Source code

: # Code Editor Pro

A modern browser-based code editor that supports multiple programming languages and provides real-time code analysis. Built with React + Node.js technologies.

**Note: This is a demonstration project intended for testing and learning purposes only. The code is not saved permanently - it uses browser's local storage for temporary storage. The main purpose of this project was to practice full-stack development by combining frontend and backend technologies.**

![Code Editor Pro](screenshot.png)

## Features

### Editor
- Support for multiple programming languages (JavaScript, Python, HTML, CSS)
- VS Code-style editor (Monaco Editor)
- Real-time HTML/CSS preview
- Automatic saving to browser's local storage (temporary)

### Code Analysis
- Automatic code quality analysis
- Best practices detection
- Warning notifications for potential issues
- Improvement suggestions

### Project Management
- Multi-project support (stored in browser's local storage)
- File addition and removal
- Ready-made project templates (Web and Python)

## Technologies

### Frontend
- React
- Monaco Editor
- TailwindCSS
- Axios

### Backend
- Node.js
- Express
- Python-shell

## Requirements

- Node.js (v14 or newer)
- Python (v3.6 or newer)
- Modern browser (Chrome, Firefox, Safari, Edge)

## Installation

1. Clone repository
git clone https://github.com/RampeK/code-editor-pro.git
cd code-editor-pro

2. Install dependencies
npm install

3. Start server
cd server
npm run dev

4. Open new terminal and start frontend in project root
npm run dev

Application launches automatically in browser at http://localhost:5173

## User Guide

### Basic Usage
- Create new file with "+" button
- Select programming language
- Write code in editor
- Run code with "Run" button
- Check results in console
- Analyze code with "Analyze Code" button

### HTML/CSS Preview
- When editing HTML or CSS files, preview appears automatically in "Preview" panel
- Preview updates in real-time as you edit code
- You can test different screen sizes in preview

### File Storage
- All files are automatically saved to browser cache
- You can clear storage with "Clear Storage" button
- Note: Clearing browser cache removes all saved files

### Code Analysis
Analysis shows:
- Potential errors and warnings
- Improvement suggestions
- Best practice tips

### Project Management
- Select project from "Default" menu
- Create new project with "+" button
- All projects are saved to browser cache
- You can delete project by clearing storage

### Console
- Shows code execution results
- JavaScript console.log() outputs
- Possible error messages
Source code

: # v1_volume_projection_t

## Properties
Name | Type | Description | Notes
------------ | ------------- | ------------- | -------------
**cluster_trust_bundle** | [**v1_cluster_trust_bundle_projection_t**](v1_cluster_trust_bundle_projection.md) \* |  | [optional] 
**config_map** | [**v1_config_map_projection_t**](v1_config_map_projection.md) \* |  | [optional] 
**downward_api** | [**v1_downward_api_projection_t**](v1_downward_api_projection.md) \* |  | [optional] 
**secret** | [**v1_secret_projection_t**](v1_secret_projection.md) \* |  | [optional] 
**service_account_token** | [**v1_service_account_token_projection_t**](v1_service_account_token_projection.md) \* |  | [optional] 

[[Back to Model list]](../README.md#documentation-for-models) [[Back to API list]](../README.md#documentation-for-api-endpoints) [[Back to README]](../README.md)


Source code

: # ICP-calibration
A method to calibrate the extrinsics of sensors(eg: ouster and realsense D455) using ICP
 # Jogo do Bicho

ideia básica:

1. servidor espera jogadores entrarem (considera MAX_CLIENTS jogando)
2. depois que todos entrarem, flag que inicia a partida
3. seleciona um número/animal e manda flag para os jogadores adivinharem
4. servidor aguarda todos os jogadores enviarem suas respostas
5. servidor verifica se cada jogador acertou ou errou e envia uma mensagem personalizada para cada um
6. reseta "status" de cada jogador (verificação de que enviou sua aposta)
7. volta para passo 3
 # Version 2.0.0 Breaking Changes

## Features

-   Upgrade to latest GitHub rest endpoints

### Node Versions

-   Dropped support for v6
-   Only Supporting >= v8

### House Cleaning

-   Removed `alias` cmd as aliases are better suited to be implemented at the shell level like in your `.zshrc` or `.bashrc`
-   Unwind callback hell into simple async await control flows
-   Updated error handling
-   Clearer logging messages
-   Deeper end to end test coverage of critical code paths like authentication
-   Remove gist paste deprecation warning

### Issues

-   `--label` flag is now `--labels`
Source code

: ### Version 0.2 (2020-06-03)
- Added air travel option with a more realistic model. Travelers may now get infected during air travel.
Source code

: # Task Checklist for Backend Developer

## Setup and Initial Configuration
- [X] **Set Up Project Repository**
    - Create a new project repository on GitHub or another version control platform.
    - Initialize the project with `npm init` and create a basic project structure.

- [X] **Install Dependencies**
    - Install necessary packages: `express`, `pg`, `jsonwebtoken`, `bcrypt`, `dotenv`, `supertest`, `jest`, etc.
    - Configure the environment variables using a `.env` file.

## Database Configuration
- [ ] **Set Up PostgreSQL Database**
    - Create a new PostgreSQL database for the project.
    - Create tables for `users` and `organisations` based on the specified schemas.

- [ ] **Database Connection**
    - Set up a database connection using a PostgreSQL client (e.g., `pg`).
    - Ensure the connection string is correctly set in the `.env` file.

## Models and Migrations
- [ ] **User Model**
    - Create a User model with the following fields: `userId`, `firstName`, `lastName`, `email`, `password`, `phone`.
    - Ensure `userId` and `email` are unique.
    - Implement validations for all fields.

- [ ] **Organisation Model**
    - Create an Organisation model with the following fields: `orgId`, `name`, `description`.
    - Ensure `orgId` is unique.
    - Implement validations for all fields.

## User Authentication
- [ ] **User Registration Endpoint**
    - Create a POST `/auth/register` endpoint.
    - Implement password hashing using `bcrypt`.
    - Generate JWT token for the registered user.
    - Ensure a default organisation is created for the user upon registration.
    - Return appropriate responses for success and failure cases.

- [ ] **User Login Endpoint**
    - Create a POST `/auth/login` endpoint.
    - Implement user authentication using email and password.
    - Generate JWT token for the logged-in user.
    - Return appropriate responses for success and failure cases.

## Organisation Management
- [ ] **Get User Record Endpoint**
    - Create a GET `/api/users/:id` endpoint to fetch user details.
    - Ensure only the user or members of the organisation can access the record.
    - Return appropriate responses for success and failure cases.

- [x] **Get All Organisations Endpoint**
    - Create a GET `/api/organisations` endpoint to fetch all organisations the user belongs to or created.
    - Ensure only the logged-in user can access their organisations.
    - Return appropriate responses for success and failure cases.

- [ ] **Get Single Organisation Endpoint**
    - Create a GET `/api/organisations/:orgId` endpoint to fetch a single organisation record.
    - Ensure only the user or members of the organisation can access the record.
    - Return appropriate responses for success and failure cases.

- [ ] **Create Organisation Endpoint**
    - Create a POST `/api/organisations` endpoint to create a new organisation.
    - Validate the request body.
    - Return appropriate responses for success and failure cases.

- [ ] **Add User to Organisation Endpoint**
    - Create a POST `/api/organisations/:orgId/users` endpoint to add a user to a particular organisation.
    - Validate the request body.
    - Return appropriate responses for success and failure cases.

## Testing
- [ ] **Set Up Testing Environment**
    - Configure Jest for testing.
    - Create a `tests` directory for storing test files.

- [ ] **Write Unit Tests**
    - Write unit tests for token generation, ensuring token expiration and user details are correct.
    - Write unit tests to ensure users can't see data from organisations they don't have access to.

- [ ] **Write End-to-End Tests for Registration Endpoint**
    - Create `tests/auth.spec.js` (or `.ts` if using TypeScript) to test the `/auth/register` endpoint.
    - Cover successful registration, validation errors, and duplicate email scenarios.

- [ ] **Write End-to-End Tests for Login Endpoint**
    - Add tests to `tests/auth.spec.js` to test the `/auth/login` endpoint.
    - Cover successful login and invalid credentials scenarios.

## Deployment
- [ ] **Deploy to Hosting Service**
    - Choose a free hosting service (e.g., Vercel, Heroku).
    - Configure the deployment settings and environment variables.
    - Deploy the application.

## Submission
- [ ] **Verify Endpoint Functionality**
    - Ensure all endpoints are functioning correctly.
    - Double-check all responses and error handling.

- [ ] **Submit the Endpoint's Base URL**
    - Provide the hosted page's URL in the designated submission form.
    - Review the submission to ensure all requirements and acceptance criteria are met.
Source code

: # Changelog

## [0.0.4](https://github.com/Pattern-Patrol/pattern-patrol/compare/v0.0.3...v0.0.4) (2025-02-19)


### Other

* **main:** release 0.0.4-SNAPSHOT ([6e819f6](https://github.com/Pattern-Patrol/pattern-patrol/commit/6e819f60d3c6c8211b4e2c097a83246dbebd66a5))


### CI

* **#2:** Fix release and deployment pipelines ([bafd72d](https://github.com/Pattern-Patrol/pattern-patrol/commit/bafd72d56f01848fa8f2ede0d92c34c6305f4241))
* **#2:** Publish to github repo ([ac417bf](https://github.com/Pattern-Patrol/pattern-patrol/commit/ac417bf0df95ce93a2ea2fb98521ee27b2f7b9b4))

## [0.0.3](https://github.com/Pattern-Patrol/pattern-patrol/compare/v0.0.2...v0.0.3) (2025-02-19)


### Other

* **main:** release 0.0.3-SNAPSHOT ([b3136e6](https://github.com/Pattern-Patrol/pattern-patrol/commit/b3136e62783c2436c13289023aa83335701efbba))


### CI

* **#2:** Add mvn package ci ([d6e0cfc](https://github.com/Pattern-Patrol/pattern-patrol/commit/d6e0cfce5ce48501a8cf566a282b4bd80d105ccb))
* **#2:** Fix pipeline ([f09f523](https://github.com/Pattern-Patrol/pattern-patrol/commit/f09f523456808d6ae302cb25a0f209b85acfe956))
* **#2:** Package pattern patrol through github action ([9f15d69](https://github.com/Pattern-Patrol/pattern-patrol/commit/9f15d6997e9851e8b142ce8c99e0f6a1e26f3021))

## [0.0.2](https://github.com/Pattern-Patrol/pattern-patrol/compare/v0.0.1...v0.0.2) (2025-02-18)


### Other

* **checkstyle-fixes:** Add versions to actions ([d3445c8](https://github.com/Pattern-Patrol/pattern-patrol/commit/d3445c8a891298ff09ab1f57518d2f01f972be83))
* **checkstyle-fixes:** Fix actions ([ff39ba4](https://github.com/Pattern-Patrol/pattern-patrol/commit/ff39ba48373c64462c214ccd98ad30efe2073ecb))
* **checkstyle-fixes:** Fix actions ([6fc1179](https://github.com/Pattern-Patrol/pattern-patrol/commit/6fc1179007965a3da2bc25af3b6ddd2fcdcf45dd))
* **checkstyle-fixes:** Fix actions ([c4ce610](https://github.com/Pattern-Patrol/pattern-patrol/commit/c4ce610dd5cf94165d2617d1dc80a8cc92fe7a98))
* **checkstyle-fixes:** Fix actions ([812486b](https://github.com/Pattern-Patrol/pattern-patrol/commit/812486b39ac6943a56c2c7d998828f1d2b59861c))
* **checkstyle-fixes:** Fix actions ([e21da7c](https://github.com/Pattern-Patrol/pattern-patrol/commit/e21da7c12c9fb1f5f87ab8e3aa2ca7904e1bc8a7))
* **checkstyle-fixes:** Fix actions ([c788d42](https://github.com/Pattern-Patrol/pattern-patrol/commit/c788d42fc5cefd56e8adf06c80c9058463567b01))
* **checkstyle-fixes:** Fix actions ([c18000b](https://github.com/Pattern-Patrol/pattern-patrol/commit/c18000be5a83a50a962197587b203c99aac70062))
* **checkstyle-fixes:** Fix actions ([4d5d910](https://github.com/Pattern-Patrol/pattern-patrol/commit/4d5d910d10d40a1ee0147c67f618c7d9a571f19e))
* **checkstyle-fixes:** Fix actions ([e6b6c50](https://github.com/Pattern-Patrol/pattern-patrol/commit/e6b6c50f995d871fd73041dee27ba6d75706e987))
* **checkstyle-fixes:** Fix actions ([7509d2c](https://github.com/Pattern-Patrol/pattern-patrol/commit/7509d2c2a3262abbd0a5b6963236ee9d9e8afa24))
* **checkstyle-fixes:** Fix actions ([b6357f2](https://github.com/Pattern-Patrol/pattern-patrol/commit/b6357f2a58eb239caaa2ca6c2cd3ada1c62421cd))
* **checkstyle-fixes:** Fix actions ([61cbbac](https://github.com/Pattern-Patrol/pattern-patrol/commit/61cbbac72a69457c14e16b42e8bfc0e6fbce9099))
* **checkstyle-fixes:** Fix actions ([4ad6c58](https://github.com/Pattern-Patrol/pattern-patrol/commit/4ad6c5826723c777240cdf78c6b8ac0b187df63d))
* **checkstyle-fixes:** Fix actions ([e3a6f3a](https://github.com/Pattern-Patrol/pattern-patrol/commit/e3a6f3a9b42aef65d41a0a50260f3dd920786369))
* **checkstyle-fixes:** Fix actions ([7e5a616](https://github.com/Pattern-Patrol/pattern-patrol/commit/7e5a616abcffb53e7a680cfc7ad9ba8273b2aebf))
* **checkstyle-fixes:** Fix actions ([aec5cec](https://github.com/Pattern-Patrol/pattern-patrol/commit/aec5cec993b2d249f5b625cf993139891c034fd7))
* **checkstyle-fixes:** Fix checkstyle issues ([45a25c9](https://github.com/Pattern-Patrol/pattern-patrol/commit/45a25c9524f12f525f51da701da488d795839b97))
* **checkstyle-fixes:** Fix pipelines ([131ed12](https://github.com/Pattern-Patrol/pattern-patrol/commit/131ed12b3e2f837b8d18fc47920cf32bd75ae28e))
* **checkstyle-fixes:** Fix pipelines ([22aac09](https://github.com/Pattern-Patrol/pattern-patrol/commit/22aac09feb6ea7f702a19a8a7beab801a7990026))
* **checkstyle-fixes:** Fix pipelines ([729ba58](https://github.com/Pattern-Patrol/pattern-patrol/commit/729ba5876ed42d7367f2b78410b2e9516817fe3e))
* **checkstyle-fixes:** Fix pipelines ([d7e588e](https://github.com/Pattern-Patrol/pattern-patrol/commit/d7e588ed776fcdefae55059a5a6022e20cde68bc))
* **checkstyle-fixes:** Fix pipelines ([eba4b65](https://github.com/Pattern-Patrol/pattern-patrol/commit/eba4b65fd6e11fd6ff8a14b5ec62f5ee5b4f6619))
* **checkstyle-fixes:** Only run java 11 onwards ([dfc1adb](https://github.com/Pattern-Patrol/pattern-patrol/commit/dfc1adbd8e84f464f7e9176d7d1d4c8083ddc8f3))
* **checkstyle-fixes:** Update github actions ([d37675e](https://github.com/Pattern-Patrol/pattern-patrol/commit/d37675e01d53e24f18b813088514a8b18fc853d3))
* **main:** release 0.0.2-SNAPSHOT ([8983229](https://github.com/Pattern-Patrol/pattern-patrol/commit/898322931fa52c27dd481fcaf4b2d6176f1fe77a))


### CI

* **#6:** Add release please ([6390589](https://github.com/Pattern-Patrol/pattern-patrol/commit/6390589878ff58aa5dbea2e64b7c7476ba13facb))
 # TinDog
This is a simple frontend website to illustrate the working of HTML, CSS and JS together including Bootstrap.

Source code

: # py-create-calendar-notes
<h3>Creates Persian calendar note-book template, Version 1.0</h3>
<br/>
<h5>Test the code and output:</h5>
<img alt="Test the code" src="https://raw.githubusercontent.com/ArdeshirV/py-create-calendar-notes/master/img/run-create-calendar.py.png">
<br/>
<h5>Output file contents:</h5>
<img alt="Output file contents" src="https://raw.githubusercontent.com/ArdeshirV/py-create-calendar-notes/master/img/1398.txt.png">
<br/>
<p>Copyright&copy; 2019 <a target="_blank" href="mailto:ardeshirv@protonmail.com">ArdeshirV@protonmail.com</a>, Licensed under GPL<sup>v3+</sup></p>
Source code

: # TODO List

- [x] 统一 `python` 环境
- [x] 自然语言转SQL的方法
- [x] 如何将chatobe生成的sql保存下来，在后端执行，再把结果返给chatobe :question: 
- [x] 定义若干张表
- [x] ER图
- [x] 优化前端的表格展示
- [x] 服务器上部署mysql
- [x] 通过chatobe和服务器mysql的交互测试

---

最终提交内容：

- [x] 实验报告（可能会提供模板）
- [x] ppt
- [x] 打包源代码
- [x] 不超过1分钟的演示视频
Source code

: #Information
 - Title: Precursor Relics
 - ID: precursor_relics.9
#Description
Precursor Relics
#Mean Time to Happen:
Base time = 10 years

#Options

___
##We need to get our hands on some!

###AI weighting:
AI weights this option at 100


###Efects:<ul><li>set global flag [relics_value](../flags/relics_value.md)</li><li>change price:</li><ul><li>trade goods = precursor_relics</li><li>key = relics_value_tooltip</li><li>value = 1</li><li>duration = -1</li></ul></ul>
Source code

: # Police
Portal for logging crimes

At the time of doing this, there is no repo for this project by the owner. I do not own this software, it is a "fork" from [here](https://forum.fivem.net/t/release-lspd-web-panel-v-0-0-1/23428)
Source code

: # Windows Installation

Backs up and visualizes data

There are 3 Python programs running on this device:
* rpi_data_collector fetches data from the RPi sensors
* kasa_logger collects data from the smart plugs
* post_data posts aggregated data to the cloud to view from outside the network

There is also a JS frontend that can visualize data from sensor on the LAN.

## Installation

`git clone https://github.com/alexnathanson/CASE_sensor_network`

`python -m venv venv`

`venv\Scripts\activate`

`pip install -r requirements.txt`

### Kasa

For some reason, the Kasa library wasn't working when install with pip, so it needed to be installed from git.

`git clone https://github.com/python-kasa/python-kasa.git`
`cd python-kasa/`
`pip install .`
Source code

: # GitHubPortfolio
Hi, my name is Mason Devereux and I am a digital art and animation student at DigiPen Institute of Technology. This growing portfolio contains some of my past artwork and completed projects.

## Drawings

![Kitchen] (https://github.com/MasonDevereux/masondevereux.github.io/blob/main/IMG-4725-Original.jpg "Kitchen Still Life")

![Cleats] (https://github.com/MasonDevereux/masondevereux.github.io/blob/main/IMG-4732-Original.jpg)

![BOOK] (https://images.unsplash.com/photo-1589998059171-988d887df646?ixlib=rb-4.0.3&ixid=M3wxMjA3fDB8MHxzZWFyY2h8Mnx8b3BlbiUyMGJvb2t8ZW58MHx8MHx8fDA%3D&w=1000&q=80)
____________________
◆ TASK INSTRUCTIONS: Copy out all lines from the records where the word "cada" appears.

◆ RESPONSE FOR THIS EXERCISE:
5. servidor verifica se cada jogador acertou ou errou e envia uma mensagem personalizada para cada um
6. reseta "status" de cada jogador (verificação de que enviou sua aposta)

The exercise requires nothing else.